The issue I have encountered is that some of my features are highly correlated, potentially masking the true importance of features when being evaluated by permutation importance. Typically the solution to this would be to perform something like Recursive Feature Elimination instead. Unfortunately, I cannot do this as the cost of retraining the model is prohibitive. The model takes ~3 hours to train with a feature set of 39 features.

My question is whether it is possible to use permutation importance while dealing with correlated features? My initial thought was to invert the process and shuffle all features other than the one I want to investigate although I do not know if this would have the same level of explanation.


2 Answers 2


Using mutual information namely the correlation of each feature and the output is not something that can be helpful very much. The reason is that the correlation coefficient is just capable of finding whether they are linearly dependent or not. Other than Gaussian distribution, as far as I know, it is not even capable of finding out whether the inputs are independent or not which means if you see the coefficient is equal to zero, if you don't know the distribution you cannot conclude that they are independent but you can say they are not linearly dependent. In real-world applications, it scarcely happens that features just have linear dependencies with the output. Consequently, approaches like this are not very helpful because you may have two features that can have a better relationship with the output but none of them has a good separation with the output.

For cases that you have a lot of features, you can decide to choose other feature selection and extraction methods. I guess for your case wrapper method may suit better. In the wrapper method, you don't have any criterion and you just search through all possibilities of features using heuristic-based methods in order to find the best sub-features which have the best cross-validation accuracy.

  • $\begingroup$ I see what you mean, unfortunately as I said before running some feature selection is going to be costly and I would like to avoid it as much as possible. Would you have any suggestions as to have to avoid this? $\endgroup$
    – HFulcher
    Commented Feb 26, 2019 at 15:49
  • $\begingroup$ I guess it's better not to use correlation at all. If you cann't use wrapper method I guess the next best option can be mutual information. It is costly but the benefit of that is this that it enables you find relations other than linear dependencies. $\endgroup$ Commented Feb 26, 2019 at 16:18

One way to handle correlated values is the following:

  1. Measure the correlation between your variables -- a slightly less restrictive way of measuring is using Spearman's Rank-Order correlation, which will capture monotonic relationships, and not only linear ones. However, you might still miss non-monotonic or more complex relationships as Green Falcon suggests.

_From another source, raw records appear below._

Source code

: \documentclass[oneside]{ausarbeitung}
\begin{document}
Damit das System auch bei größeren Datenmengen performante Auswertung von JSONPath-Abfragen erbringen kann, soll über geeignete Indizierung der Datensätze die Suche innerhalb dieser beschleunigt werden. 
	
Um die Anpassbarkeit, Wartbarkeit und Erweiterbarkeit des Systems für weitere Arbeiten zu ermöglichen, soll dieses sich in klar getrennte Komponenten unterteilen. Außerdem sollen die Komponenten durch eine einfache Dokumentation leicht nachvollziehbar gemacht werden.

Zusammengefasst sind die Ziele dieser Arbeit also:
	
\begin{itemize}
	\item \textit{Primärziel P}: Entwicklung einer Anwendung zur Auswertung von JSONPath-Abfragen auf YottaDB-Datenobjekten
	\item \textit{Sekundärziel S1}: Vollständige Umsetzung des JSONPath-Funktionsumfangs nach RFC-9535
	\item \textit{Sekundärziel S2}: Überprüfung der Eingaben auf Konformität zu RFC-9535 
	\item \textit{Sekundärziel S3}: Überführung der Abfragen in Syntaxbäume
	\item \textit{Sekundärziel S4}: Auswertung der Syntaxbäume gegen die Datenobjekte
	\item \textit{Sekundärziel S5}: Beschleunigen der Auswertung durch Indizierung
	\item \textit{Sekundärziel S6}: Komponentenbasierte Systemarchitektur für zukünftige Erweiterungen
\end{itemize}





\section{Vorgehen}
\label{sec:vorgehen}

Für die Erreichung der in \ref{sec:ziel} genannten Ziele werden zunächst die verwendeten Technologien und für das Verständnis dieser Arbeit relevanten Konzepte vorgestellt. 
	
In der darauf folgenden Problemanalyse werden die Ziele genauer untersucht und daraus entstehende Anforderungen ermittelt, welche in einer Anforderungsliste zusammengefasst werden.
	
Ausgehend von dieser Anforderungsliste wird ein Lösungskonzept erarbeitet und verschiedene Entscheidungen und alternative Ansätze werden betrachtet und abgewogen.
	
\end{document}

  2. Cluster your variables based on Spearman's correlations, then choose a single variable from each cluster. You might pick the one which you think (test) has the most information or which is most easily interpretable.

  3. Re-run your model with single variable from each cluster. If overall performance (e.g. accuracy, F1-score) is changed little, it means the fewer variables captured most of the information from the data. If performance drops, you might have to repeat variable choice or thresholds for selecting clusters.

Afterwards, running Permutation importance will give more meaningful results (with the caveat that we only captured monotonic relationships between pairs of variables -- but it's an improvement over not doing anything.).

Linked is a worked example from sklearn with graphs.